Segundo a instituição, tais providências têm se mostrado efetivas, “uma vez que no período de 1º de agosto de 2018 a 30 de novembro de 2019, a média de cadastramento de doadores foi semelhante a dos anos anteriores. As dificuldades relativas à manutenção dos estoques referem-se a tipos sanguíneos específicos e situações pontuais e mostram-se presentes em toda a rede.”
Sobre os atrasos e demora no atendimento relatados pelos doadores, a Fundação afirma que, com “relação ao atendimento aos pacientes no ambulatório, o critério observado é a marcação prévia de horários, sendo que eventuais atrasos podem ocorrer devido à complexidade clínica.

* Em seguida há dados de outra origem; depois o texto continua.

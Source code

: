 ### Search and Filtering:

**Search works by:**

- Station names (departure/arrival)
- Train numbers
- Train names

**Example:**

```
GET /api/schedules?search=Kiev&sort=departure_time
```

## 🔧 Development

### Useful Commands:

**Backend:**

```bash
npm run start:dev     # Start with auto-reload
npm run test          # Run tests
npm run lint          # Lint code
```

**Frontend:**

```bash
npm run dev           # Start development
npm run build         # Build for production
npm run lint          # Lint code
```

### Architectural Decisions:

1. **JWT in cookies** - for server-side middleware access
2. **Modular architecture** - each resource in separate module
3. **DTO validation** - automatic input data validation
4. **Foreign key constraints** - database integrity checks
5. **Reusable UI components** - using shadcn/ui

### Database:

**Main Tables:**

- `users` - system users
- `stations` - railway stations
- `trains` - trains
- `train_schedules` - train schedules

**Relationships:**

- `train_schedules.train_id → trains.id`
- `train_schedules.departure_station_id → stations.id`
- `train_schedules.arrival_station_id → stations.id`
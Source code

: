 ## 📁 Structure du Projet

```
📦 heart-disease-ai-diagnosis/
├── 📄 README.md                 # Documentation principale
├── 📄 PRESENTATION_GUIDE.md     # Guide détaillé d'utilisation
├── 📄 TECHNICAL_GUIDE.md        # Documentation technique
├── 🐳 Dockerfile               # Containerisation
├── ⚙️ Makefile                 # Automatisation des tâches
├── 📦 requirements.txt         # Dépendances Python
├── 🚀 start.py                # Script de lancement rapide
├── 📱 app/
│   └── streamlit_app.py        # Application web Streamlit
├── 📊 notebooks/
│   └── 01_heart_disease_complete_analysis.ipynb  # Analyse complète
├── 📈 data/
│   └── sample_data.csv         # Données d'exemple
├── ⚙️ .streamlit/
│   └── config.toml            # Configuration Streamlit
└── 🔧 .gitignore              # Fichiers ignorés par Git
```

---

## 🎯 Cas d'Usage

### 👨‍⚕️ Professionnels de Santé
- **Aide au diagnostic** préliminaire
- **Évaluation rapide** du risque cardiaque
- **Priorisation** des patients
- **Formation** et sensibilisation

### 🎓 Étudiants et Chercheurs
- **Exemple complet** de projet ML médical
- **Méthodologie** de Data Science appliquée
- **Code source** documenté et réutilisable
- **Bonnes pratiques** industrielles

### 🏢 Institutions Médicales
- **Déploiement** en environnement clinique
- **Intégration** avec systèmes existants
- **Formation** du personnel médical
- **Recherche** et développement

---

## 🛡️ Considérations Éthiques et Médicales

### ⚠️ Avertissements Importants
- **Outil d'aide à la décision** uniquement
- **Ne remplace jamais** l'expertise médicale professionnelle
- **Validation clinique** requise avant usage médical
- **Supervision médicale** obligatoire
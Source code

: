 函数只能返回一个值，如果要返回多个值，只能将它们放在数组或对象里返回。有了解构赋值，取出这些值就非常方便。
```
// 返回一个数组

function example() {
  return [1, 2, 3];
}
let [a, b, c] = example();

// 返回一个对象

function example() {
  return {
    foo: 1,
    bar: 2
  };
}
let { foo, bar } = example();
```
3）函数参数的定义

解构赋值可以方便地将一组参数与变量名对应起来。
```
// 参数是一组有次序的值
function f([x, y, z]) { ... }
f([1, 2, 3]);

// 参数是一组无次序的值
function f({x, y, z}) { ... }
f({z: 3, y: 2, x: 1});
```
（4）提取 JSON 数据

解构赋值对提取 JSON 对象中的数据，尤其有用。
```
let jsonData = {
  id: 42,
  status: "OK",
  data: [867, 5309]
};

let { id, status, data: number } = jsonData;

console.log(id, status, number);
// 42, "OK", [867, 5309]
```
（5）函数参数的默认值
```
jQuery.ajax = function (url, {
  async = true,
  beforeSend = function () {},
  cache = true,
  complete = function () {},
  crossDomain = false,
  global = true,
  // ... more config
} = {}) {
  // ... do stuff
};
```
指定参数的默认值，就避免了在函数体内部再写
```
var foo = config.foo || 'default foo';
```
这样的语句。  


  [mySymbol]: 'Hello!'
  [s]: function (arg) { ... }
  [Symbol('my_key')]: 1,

A instituição está atenta, trabalhando de forma a reduzir o tempo de espera e garantir o atendimento a todos os pacientes agendados.”
Com relação à reclamação da doadora Tatiana Déde, sobre a água disponibilizada nos bebedouros, a Fundação Hemominas informa ainda que “não há registro da necessidade de manutenção nos bebedouros da unidade, que funcionam normalmente”. De acordo com a instituição, o que poderia ter ocorrido “é que o aumento na procura por hidratação, devido ao calor, pode ocasionar a demora no resfriamento da água”.
Em referência à reclamação de redução do lanche, a Fundação Hemominas informa que “houve a regularização do fornecimento da maior parte dos itens que compõem o lanche do doador e que, até o final da próxima semana, o fornecimento de todos os itens será normalizado no Hemocentro Regional de Juiz de Fora”. A instituição, no entanto, não informou por qual razão a redução teria acontecido.
Cirurgias eletivas
Em novembro do ano passado, o Hemocentro de Juiz de Fora enviou comunicado aos hospitais conveniados da região orientando a suspensão temporária de cirurgias eletivas. Segundo a Fundação Hemominas, à época, a medida se deu em virtude da queda dos estoques de sangue do grupo sanguíneo O (positivo e negativo). A interrupção, no entanto, foi suspensa. De acordo com a fundação, o episódio foi o único em 2019.
Ainda em nota, a instituição esclarece que a suspensão foi em relação aos pacientes com o tipo sanguíneo. O (positivo e negativo). “A suspensão não se deu de forma generalizada, mas pontual, sendo reestabelecidos os procedimentos após dois dias. No momento da suspensão, toda a Fundação Hemominas enfrentava problemas com estoque, e a unidade de Juiz de Fora passou ainda por curta paralisação de parte dos servidores em razão de greve, o que justificou a medida. Não tivemos até o presente momento qualquer outra situação que demandasse tal medida.”